WHAT TO DO -> For every line in the entries that contains "Task", show the whole line.

DATA TO EXAMINE START

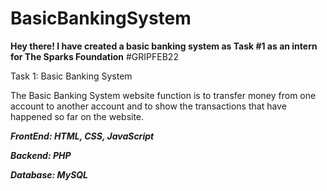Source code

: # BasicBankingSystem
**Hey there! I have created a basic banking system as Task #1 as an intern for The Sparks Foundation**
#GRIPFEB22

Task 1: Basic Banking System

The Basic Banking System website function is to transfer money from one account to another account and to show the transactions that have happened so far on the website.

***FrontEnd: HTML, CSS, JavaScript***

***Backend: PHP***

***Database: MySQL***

DATA TO EXAMINE END
DATA TO EXAMINE START

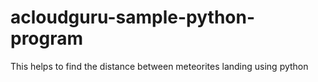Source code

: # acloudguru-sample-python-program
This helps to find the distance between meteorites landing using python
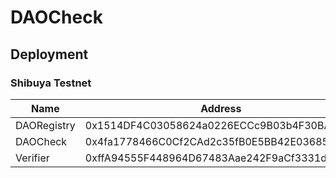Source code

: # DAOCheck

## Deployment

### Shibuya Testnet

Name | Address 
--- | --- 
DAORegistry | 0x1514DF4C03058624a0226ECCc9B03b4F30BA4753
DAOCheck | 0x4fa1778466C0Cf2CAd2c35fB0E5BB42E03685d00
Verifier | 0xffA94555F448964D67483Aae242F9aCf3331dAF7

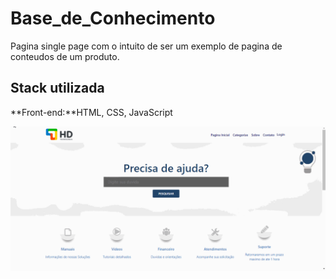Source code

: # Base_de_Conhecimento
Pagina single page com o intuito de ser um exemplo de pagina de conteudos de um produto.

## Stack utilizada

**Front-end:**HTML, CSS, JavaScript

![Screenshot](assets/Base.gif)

DATA TO EXAMINE END

EXERCISE SOLUTION ->
**Hey there! I have created a basic banking system as Task #1 as an intern for The Sparks Foundation**
Task 1: Basic Banking System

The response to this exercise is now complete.